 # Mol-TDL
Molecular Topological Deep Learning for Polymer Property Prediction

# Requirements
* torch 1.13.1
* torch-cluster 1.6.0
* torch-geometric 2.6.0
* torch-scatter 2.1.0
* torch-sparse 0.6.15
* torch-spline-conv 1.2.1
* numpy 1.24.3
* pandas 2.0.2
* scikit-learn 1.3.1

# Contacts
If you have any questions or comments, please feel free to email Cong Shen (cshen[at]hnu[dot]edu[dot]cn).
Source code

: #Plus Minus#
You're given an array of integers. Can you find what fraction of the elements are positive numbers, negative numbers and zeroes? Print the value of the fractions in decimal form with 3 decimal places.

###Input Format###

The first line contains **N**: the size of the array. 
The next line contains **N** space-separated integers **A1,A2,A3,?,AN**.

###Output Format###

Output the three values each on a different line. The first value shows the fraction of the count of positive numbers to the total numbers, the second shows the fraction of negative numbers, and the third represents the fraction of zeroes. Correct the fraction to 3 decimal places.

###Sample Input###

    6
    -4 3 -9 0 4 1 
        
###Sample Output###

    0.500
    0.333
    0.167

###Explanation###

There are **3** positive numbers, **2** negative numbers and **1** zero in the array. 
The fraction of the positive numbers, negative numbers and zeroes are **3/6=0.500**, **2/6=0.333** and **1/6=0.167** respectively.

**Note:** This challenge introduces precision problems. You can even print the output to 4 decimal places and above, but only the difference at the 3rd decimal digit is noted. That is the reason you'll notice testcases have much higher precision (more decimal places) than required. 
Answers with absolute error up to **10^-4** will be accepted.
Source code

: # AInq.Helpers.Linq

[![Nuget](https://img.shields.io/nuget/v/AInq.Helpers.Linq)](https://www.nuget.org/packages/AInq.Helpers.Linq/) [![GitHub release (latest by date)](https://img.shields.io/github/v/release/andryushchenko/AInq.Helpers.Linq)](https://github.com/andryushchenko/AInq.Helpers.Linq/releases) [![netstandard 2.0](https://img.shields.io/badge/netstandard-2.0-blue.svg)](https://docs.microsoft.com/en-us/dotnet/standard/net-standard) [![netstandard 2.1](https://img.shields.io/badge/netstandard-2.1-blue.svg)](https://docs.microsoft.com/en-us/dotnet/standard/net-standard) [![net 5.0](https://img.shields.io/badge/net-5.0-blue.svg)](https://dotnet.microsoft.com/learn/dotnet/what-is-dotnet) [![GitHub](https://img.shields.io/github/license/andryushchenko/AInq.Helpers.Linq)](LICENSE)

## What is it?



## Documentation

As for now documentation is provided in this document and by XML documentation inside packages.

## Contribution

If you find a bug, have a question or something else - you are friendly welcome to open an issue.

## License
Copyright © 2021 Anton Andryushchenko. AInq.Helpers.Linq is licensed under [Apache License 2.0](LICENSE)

----

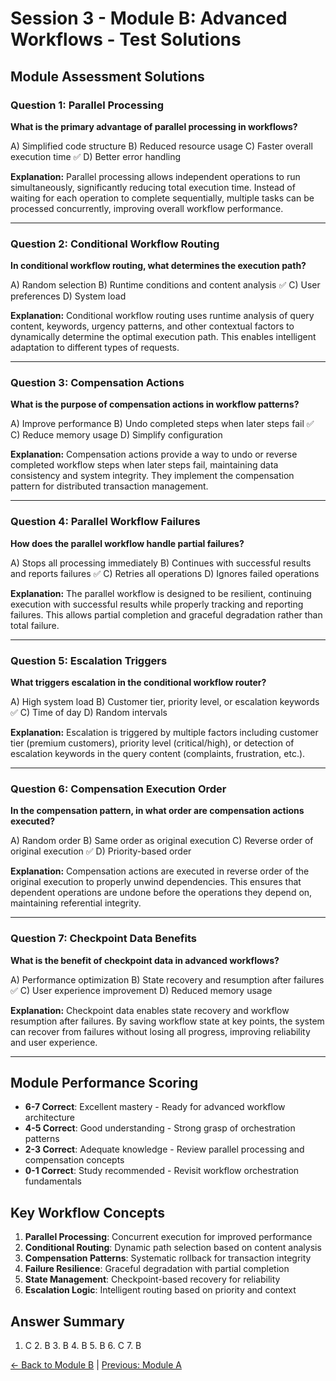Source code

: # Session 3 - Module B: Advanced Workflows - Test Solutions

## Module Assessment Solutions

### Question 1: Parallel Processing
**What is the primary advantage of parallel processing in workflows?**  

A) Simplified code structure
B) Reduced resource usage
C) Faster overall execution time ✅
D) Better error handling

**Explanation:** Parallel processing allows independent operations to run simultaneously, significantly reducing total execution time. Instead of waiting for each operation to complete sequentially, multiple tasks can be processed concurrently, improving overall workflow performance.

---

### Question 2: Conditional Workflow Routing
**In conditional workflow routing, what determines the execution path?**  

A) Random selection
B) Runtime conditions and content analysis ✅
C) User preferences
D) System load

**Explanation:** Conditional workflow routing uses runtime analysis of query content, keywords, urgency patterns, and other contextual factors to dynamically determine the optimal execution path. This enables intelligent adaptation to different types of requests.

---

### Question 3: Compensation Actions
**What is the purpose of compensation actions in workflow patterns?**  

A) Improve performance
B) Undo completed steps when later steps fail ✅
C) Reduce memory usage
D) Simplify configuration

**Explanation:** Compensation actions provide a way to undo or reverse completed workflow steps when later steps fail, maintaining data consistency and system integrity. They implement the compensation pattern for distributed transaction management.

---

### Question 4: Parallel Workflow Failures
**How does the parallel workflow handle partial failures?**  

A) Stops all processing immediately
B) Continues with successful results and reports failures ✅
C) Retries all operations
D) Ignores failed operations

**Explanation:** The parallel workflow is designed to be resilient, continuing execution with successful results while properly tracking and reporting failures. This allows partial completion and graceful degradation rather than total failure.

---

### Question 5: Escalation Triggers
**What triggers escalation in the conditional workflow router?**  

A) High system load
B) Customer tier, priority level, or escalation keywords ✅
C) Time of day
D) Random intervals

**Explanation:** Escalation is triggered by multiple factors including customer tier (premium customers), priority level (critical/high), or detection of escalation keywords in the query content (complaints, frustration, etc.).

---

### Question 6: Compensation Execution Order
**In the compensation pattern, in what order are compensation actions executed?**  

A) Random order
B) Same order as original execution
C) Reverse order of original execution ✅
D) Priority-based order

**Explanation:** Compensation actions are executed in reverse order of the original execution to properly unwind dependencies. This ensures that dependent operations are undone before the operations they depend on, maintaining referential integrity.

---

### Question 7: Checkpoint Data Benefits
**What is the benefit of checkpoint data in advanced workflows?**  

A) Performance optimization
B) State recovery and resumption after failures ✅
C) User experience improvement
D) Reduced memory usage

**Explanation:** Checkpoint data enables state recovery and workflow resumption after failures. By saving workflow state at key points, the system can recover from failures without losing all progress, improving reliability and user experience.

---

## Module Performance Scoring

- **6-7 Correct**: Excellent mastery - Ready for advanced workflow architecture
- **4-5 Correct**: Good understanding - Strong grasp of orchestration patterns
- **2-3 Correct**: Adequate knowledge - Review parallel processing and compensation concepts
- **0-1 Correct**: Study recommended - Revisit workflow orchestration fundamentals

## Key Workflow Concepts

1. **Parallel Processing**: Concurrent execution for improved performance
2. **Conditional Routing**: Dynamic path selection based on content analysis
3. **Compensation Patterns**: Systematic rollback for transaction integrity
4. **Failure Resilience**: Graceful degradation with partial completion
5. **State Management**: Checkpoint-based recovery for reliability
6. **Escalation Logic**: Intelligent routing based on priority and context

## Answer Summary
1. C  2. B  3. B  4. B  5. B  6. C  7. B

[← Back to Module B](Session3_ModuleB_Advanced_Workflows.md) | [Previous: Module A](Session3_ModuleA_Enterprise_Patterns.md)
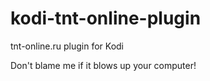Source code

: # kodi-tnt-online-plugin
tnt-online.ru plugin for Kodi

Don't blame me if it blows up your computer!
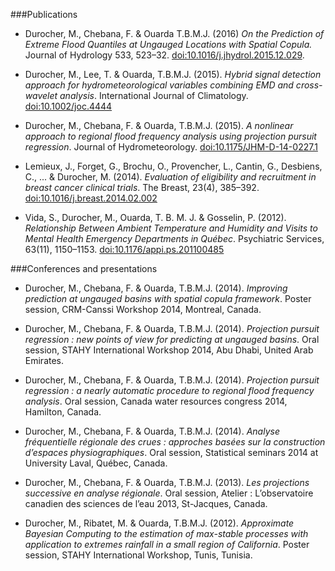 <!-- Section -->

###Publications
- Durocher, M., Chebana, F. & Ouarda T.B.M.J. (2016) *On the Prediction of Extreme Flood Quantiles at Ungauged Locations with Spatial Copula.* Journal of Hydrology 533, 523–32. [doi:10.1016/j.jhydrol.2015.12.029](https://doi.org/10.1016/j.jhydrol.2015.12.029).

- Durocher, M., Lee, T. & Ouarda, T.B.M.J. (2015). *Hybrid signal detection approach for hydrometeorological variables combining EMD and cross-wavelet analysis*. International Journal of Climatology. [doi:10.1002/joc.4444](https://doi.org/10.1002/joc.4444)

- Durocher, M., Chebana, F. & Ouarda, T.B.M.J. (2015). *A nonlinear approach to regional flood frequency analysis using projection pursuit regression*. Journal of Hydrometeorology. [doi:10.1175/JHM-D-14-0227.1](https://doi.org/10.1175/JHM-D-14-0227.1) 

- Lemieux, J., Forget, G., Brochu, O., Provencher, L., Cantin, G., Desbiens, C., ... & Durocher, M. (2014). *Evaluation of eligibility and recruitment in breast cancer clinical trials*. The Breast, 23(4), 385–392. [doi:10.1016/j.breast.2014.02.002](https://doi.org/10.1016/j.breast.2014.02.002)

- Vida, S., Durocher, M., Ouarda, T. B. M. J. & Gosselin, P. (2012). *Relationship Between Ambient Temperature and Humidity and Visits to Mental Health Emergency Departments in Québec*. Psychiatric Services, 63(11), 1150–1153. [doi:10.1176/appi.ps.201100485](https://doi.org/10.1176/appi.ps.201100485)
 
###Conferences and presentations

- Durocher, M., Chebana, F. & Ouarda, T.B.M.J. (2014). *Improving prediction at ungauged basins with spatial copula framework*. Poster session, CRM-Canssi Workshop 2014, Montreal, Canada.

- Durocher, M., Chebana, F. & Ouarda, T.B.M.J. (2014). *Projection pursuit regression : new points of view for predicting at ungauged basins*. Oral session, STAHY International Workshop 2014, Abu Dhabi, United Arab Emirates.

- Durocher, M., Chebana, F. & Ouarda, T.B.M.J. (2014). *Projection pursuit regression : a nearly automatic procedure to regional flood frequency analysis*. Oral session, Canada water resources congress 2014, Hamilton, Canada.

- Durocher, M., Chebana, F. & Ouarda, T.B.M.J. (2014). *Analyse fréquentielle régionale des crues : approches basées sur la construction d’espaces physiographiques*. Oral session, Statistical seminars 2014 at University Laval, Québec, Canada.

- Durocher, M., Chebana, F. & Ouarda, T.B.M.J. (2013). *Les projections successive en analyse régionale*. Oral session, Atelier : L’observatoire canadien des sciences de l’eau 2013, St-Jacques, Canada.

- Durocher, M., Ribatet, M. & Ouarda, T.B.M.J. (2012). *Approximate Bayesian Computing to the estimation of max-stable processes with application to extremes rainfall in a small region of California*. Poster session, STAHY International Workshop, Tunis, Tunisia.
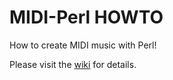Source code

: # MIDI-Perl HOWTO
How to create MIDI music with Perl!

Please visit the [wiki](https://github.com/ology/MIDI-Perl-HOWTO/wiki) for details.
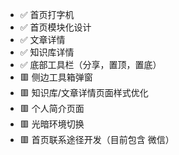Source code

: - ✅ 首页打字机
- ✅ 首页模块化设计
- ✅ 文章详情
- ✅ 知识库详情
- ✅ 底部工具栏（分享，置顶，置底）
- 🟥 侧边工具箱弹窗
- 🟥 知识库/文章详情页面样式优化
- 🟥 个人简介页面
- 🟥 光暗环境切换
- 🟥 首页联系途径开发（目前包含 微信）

----

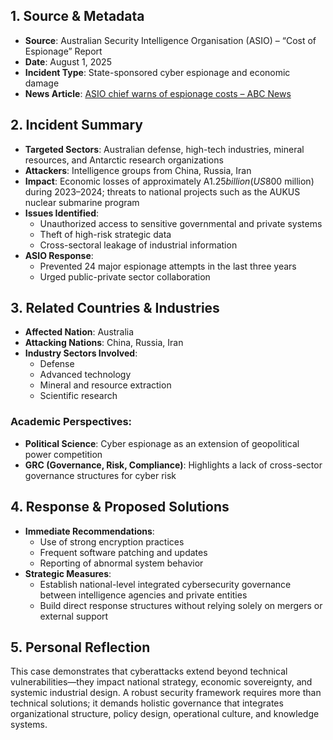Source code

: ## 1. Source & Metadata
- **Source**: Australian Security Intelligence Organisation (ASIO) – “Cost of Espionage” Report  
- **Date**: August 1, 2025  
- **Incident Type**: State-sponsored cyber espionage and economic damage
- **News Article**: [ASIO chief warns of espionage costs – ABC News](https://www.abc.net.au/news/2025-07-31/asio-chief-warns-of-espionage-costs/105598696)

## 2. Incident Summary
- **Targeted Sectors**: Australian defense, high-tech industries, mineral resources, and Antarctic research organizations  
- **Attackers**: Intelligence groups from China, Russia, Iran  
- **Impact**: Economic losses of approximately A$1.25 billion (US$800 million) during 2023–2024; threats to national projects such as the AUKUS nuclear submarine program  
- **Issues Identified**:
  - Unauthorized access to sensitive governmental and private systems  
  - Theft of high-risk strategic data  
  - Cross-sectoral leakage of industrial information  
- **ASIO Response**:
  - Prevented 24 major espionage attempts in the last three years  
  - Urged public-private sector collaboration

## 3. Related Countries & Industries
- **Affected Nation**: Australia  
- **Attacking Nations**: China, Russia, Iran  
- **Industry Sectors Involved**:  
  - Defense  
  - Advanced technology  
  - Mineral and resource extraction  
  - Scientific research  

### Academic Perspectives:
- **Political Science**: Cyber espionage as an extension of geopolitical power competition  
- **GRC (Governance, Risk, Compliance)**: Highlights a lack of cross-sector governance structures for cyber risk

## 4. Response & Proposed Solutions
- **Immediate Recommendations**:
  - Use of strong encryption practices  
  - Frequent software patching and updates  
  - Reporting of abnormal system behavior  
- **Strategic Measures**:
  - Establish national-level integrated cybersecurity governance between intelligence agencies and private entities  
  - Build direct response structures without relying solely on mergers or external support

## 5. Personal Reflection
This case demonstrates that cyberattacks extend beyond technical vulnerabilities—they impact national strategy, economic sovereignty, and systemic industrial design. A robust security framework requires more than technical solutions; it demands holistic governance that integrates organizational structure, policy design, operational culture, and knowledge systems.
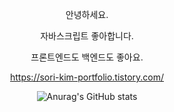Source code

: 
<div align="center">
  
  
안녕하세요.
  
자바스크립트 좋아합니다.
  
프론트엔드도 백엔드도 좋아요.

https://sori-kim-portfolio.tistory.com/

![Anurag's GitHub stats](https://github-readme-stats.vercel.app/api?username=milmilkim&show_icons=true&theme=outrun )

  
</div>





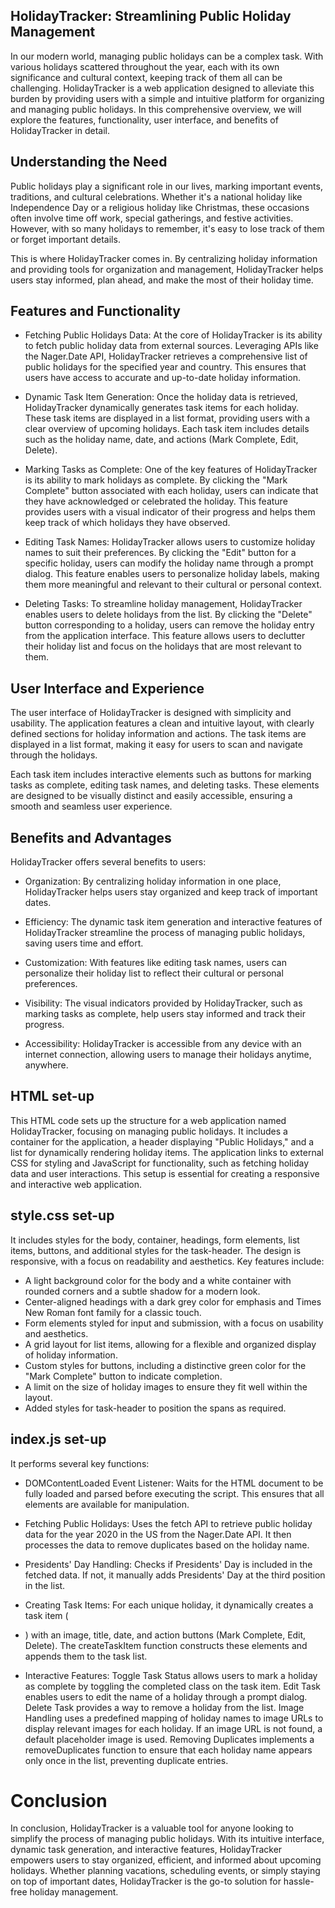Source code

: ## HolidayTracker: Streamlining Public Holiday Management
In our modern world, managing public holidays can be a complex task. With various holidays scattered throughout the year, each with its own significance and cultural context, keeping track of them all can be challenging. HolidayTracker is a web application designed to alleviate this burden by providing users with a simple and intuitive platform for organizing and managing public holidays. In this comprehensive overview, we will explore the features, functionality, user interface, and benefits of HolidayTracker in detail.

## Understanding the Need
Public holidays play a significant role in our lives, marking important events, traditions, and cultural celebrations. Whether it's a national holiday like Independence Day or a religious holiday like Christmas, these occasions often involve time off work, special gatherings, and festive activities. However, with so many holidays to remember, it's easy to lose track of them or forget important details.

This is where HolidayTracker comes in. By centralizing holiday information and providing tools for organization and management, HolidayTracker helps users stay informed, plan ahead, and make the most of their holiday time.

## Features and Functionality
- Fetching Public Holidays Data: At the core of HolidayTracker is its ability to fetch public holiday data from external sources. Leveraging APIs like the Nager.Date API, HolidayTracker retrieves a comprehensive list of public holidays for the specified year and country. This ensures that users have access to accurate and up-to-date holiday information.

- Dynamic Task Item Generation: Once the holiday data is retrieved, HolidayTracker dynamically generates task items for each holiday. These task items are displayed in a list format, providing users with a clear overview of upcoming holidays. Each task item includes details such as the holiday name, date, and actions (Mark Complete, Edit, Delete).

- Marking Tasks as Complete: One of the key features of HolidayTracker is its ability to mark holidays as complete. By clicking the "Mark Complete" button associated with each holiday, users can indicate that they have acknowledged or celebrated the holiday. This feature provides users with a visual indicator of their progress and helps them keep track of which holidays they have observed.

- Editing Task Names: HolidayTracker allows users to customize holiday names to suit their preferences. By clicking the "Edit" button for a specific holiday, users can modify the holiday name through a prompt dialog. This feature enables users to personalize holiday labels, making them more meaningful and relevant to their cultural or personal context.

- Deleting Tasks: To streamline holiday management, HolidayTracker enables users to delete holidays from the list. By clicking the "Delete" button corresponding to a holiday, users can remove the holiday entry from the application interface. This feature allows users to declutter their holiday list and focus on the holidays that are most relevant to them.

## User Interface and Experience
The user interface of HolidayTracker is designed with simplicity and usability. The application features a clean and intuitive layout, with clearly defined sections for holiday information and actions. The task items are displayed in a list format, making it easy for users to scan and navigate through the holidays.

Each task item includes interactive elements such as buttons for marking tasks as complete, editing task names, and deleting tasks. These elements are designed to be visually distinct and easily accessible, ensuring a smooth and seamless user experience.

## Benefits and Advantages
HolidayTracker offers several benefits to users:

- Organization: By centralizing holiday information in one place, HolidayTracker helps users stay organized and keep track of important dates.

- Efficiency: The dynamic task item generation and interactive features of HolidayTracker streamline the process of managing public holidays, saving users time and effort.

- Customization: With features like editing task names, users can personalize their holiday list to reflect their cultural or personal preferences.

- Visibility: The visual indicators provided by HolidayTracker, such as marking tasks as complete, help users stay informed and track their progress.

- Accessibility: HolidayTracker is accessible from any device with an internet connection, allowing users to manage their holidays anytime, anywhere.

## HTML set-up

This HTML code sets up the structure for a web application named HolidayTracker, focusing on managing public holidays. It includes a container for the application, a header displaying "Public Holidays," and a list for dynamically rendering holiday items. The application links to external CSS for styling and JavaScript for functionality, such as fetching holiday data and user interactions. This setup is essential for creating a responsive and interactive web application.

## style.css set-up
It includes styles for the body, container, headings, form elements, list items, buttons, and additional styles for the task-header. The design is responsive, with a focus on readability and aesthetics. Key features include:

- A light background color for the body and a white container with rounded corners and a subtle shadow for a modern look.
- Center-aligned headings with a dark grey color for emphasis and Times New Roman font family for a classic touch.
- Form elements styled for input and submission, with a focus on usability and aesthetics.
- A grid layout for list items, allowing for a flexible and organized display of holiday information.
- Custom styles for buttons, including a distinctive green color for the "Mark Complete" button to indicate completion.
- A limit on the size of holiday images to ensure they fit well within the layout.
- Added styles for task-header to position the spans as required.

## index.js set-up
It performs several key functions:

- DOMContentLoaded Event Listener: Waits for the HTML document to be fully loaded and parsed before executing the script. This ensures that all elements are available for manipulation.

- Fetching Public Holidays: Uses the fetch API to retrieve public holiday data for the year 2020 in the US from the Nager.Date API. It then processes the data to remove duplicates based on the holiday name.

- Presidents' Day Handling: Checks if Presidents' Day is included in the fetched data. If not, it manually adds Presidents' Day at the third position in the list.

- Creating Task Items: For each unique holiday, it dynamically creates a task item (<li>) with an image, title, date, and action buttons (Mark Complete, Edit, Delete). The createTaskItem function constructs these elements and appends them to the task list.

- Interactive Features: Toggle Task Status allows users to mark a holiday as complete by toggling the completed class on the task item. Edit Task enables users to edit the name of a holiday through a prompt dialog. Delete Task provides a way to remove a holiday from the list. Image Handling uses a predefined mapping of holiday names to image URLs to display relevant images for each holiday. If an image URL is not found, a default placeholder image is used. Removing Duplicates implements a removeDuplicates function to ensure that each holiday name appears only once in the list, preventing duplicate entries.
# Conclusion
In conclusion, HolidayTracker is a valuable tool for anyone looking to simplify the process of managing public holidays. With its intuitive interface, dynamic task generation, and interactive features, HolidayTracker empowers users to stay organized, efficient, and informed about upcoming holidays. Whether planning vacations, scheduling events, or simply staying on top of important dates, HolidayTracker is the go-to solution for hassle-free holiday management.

----

*AIM OF THE EXERCISE*.
In the listing above, find the line containing "Source & Metadata" and the line containing "- **Attackers**: Intelligence", then retype both and every line between them exactly, with nothing else.

*EXERCISE SOLUTION*.
: ## 1. Source & Metadata
- **Source**: Australian Security Intelligence Organisation (ASIO) – “Cost of Espionage” Report  
- **Date**: August 1, 2025  
- **Incident Type**: State-sponsored cyber espionage and economic damage
- **News Article**: [ASIO chief warns of espionage costs – ABC News](https://www.abc.net.au/news/2025-07-31/asio-chief-warns-of-espionage-costs/105598696)

## 2. Incident Summary
- **Targeted Sectors**: Australian defense, high-tech industries, mineral resources, and Antarctic research organizations  
- **Attackers**: Intelligence groups from China, Russia, Iran  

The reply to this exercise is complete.